En el principio, cuando Dios creó los cielos y la tierra, reinaba el caos y no había nada en ella. El abismo estaba sumido en la oscuridad, y el Espíritu de Dios aleteaba sobre las aguas.

En el principio no había nada. Ni la factoría, ni el Porsche que le esperaba en el solitario parking. Tampoco había acreedores, quitas o reestructuraciones. Al principio era la nada absoluta. Con las luces apagadas, sólo se filtraba por la ventana la luz de la farola en la penumbra del despacho. La noche había vuelto a caer, esta vez temía que para siempre.

Los empleados habían ido abandonando las instalaciones en un goteo incesante durante toda la tarde. Se preguntaba qué pasaría por las cabezas de aquellas diminutas figuras que se abrazaban entre lágrimas. Algunos habían echado los dientes en la factoría. Desde la ventana del despacho,observaba cómo todoslos recuerdos de una vida de trabajo cabían en esas pequeñas cajas de cartón. Porca miseria.

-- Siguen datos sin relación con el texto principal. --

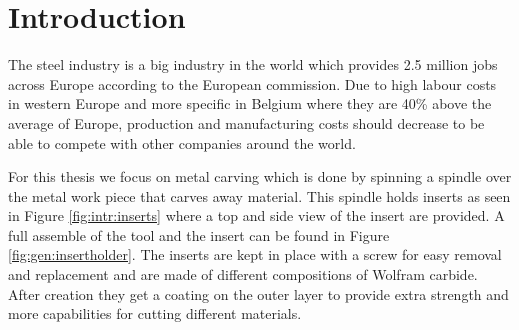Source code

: 
\chapter{Introduction}

    The steel industry is a big industry in the world which provides 2.5 million jobs across Europe according to the European commission. Due to high labour costs in western Europe and more specific in Belgium where they are 40\% above the average of Europe, production and manufacturing costs should decrease to be able to compete with other companies around the world. 
    
For this thesis we focus on metal carving which is done by spinning a spindle over the metal work piece that carves away material. This spindle holds inserts as seen in Figure \ref{fig:intr:inserts} where a top and side view of the insert are provided. A full assemble of the tool and the insert can be found in Figure \ref{fig:gen:insertholder}. The inserts are kept in place with a screw for easy removal and replacement and are made of different compositions of Wolfram carbide. After creation they get a coating on the outer layer to provide extra strength and more capabilities for cutting different materials. 

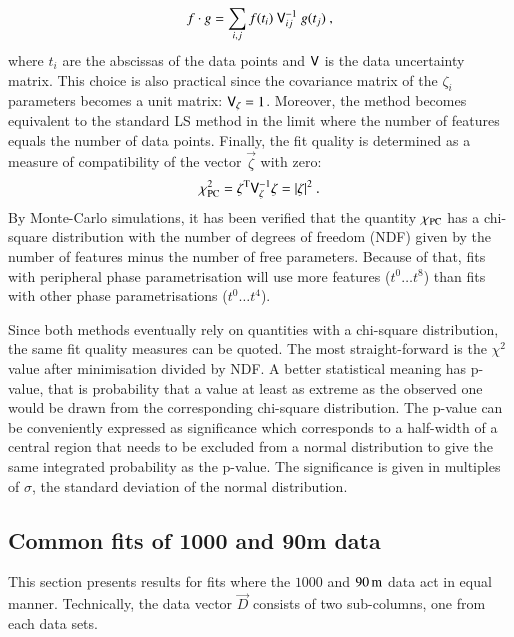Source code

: \begin{equation}
\label{eq:parcmp dot product}
	f \cdot g = \sum_{i, j} f(t_i)\ \mat V^{-1}_{ij}\ g(t_j) \ ,
\end{equation}
where $t_i$ are the abscissas of the data points and $\mathsf{V}$ is the data uncertainty matrix. This choice is also practical since the covariance matrix of the $\zeta_i$ parameters becomes a unit matrix: $\mathsf{V}_{\zeta} = 1$. Moreover, the method becomes equivalent to the standard LS method in the limit where the number of features equals the number of data points. Finally, the fit quality is determined as a measure of compatibility of the vector $\vec\zeta$ with zero:
\begin{equation}
\label{eq:chi sq parcmp}
	\chi_{\rm PC}^2 = \zeta^{\rm T} \mathsf{V}_{\zeta}^{-1} \zeta = |\zeta|^2 \ .
\end{equation}
By Monte-Carlo simulations, it has been verified that the quantity $\chi_{\rm PC}$ has a chi-square distribution with the number of degrees of freedom (NDF) given by the number of features minus the number of free parameters. Because of that, fits with peripheral phase parametrisation will use more features ($t^0 \ldots t^8$) than fits with other phase parametrisations ($t^0 \ldots t^4$).


Since both methods eventually rely on quantities with a chi-square distribution, the same fit quality measures can be quoted. The most straight-forward is the $\chi^2$ value after minimisation divided by NDF. A better statistical meaning has p-value, that is probability that a value at least as extreme as the observed one would be drawn from the corresponding chi-square distribution. The p-value can be conveniently expressed as significance which corresponds to a half-width of a central region that needs to be excluded from a normal distribution to give the same integrated probability as the p-value. The significance is given in multiples of $\sigma$, the standard deviation of the normal distribution.



\subsection{Common fits of 1000 and 90m data}
\label{sec:cni common fits}

This section presents results for fits where the $1000$ and $90\,{\rm m}$ data act in equal manner. Technically, the data vector $\vec D$ consists of two sub-columns, one from each data sets.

Cada coche que abandonaba el parking era un alfiler más que se clavaba en su pecho como ritual de vudú.

En el principio no había nada, un pequeño taller a las afueras de aquella somnolienta capital de comarca. No había entrepreneurs, ni coach que los guiara hacia la gloria. Tampoco existían los fondos de capital riesgo. Sólo un joven con una mochila llena de sueños. Un joven de uñas negras tras horas infinitas en la vieja máquina. Nunca regresó al quinto sin ascensor a tiempo de un beso de buenas noches a Junior.

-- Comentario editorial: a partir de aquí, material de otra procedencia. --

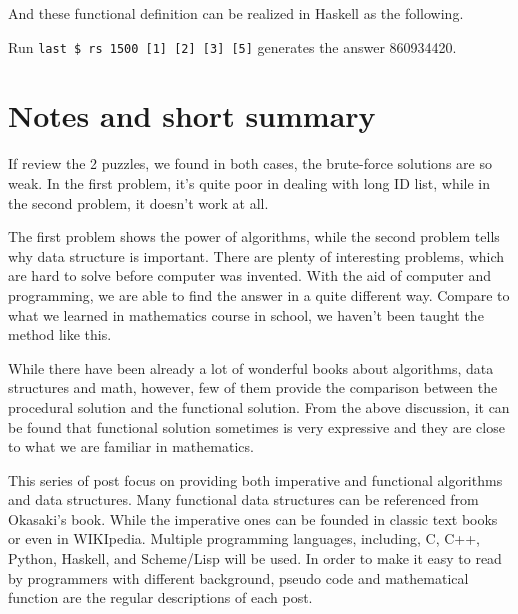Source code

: \documentclass[b5paper]{article}
\begin{document}
And these functional definition can be realized in Haskell as the following.


Run \texttt{last \$ rs 1500 [1] [2] [3] [5]} generates the answer 860934420.

\section{Notes and short summary}
If review the 2 puzzles, we found in both cases, the brute-force solutions
are so weak. In the first problem, it's quite poor in dealing with
long ID list, while in the second problem, it doesn't work at all.

The first problem shows the power of algorithms, while the second
problem tells why data structure is important. There are plenty
of interesting problems, which are hard to solve before computer
was invented. With the aid of computer and programming, we are able
to find the answer in a quite different way. Compare to what we
learned in mathematics course in school, we haven't been taught the method
like this.

While there have been already a lot of wonderful books about
algorithms, data structures and math, however, few of them
provide the comparison between the procedural solution and
the functional solution. From the above discussion, it can be
found that functional solution sometimes is very expressive
and they are close to what we are familiar in mathematics.

This series of post focus on providing both imperative and functional
algorithms and data structures. Many functional data structures
can be referenced from Okasaki's book\cite{okasaki-book}. While
the imperative ones can be founded in classic text books \cite{CLRS}
or even in WIKIpedia.
Multiple
programming languages, including, C, C++, Python, Haskell, and
Scheme/Lisp will be used. In order to make it easy to read
by programmers with different background, pseudo code and mathematical
function are the regular descriptions of each post.
\end{document}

Las últimas en abandonar la factoría fueron las limpiadoras. Insistieron en realizar su trabajo por última vez. Pero él no tenía ninguna intención de entregar relucientes aquellas instalaciones. No iba a limpiar la factoría para que a renglón seguido los buitres se defecaran en ella. Miró el reloj de la pared. Las manecillas avanzaban sin piedad hacia el Día D, Hora H. A las nueve de la mañana atravesaría la puerta principal el administrador concursal con los inversores mexicanos. Le agradeció el ofrecimiento a las limpiadoras de la contrata, acompañándolas hasta la recepción. Deslizó un sobre a cada una. Cincuenta euros. Le hubiera gustado ofrecerles más, pero era lo último que le quedaba. La caja fuerte llevaba un año vacía.

Al principio era el caos. Ahora necesitaba sentir en la piel la soledad de aquel cíclope de máquinas rendidas al silencio. Volvió la vista a la ventana. En la lejanía se divisaban las luces tristes de la capital de comarca. Cuando alguien hablaba de la atmósfera opresiva de las capitales de provincia, él repetía que les faltaba por pisar una capital de comarca. Fuera comenzaba a caer el diluvio universal. Mientras encendía un puro habano, sintió alivio por los bomberos, tendrían menos trabajo esa noche. Saboreó el habano. Era de la colección especial, guardado bajo llave en el tercer cajón. Los reservaba para las firmas con los rusos, o las ventas a los saudíes. Puros para victorias, un convencionalismo más. El de aquella noche lo estaba saboreando como nunca jamás.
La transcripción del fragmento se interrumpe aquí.